# All the algae & no flow…



## Runner (10 Aug 2021)

Hi All,

I’ve got a planted Aquamanta 60 (90 litre) tank, which is probably a bit overstocked with 2 pairs of dwarf gourami, 6 neons, 4 cardinals, 6 sparkling gourami and 4 false julli corydoras (and one rogue ember tetra that should have moved to my 40l tank with the others but refuses to be caught). I’ve also got 2 zebra snails and 3 bamboo shrimp. The tank has been running since January 2019 but recently had a major algae problem when someone else was looking after it for me for a few months. When I moved it home I broke it down and cleaned it up then rescaped it with new substrate, sand and plants: cryptocorynes, echinodorus, java fern, moss and floating limnobium.

That was four months ago and I’m now dealing with green spot algae, BBA and some green algae. My lights are the stock LEDs that came with the tank and I’ve pretty much kept them off trying to deal with the algae. I run them for about 3hrs in the evening. The tank is in a bright room but no direct sunlight.

I do 30-50% water change weekly, using tap water conditioner and dosing about 2ml liquid carbon and 10ml TNC complete after the water change. Ammonia and nitrite always 0 and nitrate about 40. PH is somewhere between 7-8 (it’s hard to tell with my test strips).

Until today I always had the nozzle of the return pump outlet pointing directly up at the surface of the water to agitate it but now I realise this meant there was next to zero flow in the tank. I’ve now pointed it downwards and there is some movement in the plants. I’ve also ordered a spray bar.

I guess my questions are - am I doing anything else wrong that I should change?! I figured consistency was important so had stuck to the lighting schedule and dosing but is it worth switching anything else up? Also will a spray bar be sufficient for good flow? The tank is 60x40x47cm but don’t know if worth getting a small wavemaker or similar?

Whilst I don’t want to change too many things at once, I haven’t seen any improvement from just keeping the lights low and regular dosing for a month so ready to try something!
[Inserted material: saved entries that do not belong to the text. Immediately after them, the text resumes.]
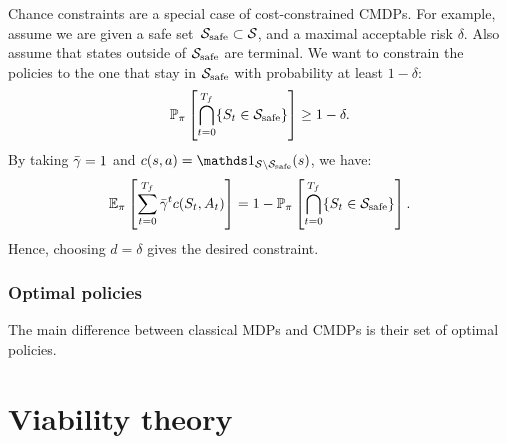 		\begin{example}
			Chance constraints are a special case of cost-constrained CMDPs. For example, assume we are given a safe set~$\S_\text{safe}\subset\S$, and a maximal acceptable risk $\delta$. Also assume that states outside of $\S_\text{safe}$ are terminal. We want to constrain the policies to the one that stay in $\S_\text{safe}$ with probability at least $1 - \delta$:
			\begin{equation*}
				\P_\pi\left[\bigcap_{t=0}^\Tf\{S_t\in\S_\text{safe}\}\right] \geq 1 - \delta.
			\end{equation*}
			By taking $\gammabar = 1$ and $c(s, a) = \indicator_{\S\setminus\S_\text{safe}}(s)$, we have:
			\begin{equation*}
			\expected_\pi\left[\sum_{t=0}^\Tf\gammabar^tc(S_t, A_t)\right] = 1 - \P_\pi\left[\bigcap_{t=0}^\Tf\{S_t\in\S_\text{safe}\}\right].
			\end{equation*}
			Hence, choosing $d = \delta$ gives the desired constraint.
		\end{example} 
		\subsubsection{Optimal policies}
		The main difference between classical MDPs and CMDPs is their set of optimal policies.
		
	\section{Viability theory} \label{sec:preliminary viability}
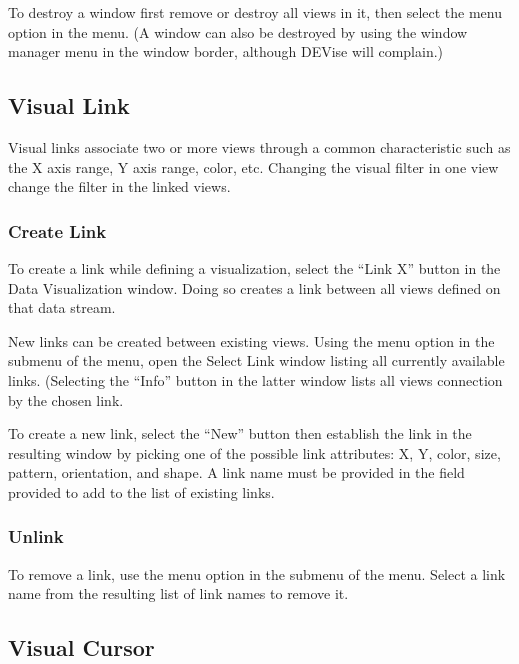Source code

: To destroy a window first remove or destroy all views in it, then select the 
menu option in the  menu. (A window can also be destroyed by
using the window manager menu in the window border, although DEVise will
complain.)


\subsection{Visual Link}

Visual links associate two or more views through a common characteristic such as
the X axis range, Y axis range, color, etc. Changing the visual filter in one
view change the filter in the linked views.

\subsubsection{Create Link}

To create a link while defining a visualization, select the ``Link X'' button in
the Data Visualization window. Doing so creates a link between all views defined
on that data stream.

New links can be created between existing views. Using the  menu
option in the  submenu of the  menu, open the Select Link
window listing all currently available links. (Selecting the ``Info'' button in
the latter window lists all views connection by the chosen link.

To create a new link, select the ``New'' button then establish the link in the
resulting window by picking one of the possible link attributes: X, Y, color,
size, pattern, orientation, and shape. A link name must be provided in the field
provided to add to the list of existing links.

\subsubsection{Unlink}

To remove a link, use the  menu option in the  submenu
of the  menu. Select a link name from the resulting list of link names
to remove it.


\subsection{Visual Cursor}


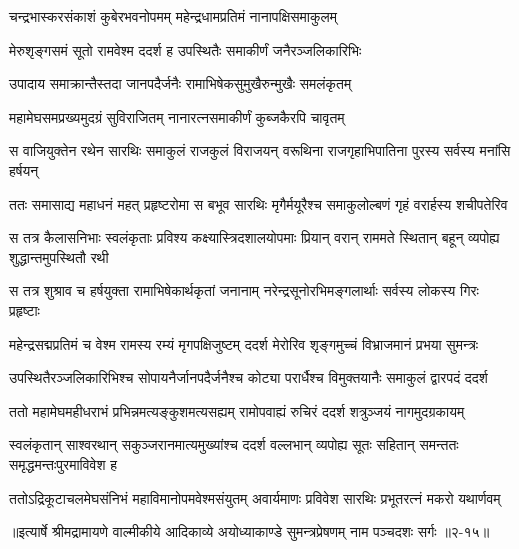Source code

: \twolineshloka
{चन्द्रभास्करसंकाशं कुबेरभवनोपमम्}
{महेन्द्रधामप्रतिमं नानापक्षिसमाकुलम्} %

\twolineshloka
{मेरुशृङ्गसमं सूतो रामवेश्म ददर्श ह}
{उपस्थितैः समाकीर्णं जनैरञ्जलिकारिभिः} %

\twolineshloka
{उपादाय समाक्रान्तैस्तदा जानपदैर्जनैः}
{रामाभिषेकसुमुखैरुन्मुखैः समलंकृतम्} %

\twolineshloka
{महामेघसमप्रख्यमुदग्रं सुविराजितम्}
{नानारत्नसमाकीर्णं कुब्जकैरपि चावृतम्} %

\twolineshloka
{स वाजियुक्तेन रथेन सारथिः समाकुलं राजकुलं विराजयन्}
{वरूथिना राजगृहाभिपातिना पुरस्य सर्वस्य मनांसि हर्षयन्} %

\twolineshloka
{ततः समासाद्य महाधनं महत् प्रहृष्टरोमा स बभूव सारथिः}
{मृगैर्मयूरैश्च समाकुलोल्बणं गृहं वरार्हस्य शचीपतेरिव} %

\twolineshloka
{स तत्र कैलासनिभाः स्वलंकृताः प्रविश्य कक्ष्यास्त्रिदशालयोपमाः}
{प्रियान् वरान् राममते स्थितान् बहून् व्यपोह्य शुद्धान्तमुपस्थितौ रथी} %

\twolineshloka
{स तत्र शुश्राव च हर्षयुक्ता रामाभिषेकार्थकृतां जनानाम्}
{नरेन्द्रसूनोरभिमङ्गलार्थाः सर्वस्य लोकस्य गिरः प्रहृष्टाः} %

\twolineshloka
{महेन्द्रसद्मप्रतिमं च वेश्म रामस्य रम्यं मृगपक्षिजुष्टम्}
{ददर्श मेरोरिव शृङ्गमुच्चं विभ्राजमानं प्रभया सुमन्त्रः} %

\twolineshloka
{उपस्थितैरञ्जलिकारिभिश्च सोपायनैर्जानपदैर्जनैश्च}
{कोट्या परार्धैश्च विमुक्तयानैः समाकुलं द्वारपदं ददर्श} %

\twolineshloka
{ततो महामेघमहीधराभं प्रभिन्नमत्यङ्कुशमत्यसह्यम्}
{रामोपवाह्यं रुचिरं ददर्श शत्रुञ्जयं नागमुदग्रकायम्} %

\twolineshloka
{स्वलंकृतान् साश्वरथान् सकुञ्जरानमात्यमुख्यांश्च ददर्श वल्लभान्}
{व्यपोह्य सूतः सहितान् समन्ततः समृद्धमन्तःपुरमाविवेश ह} %

\twolineshloka
{ततोऽद्रिकूटाचलमेघसंनिभं महाविमानोपमवेश्मसंयुतम्}
{अवार्यमाणः प्रविवेश सारथिः प्रभूतरत्नं मकरो यथार्णवम्} %


॥इत्यार्षे श्रीमद्रामायणे वाल्मीकीये आदिकाव्ये अयोध्याकाण्डे सुमन्त्रप्रेषणम् नाम पञ्चदशः सर्गः ॥२-१५॥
Am trying to keep it low tech and avoid CO2 injection if I can.

Thank you!


----------



## John q (10 Aug 2021)

Hi runner, welcome to ukaps.


Runner said:


> I guess my questions are - am I doing anything else wrong that I should change?


So hard to tell, even with the beautiful word picture you painted.

The difficulty with low tech, or at least what I've found is the balance between flow direction around the tank, and surface agitation clashes, you kinda want both. If the addition of a spray bar will assist both of these then yes, a spray bar " guessing internal pump driven" will help.
Fertiliser wise 10ml at water change should be ok, dependant on plant density. If in doubt and its what I'd do to rule out this being an issue "double the ferts dose."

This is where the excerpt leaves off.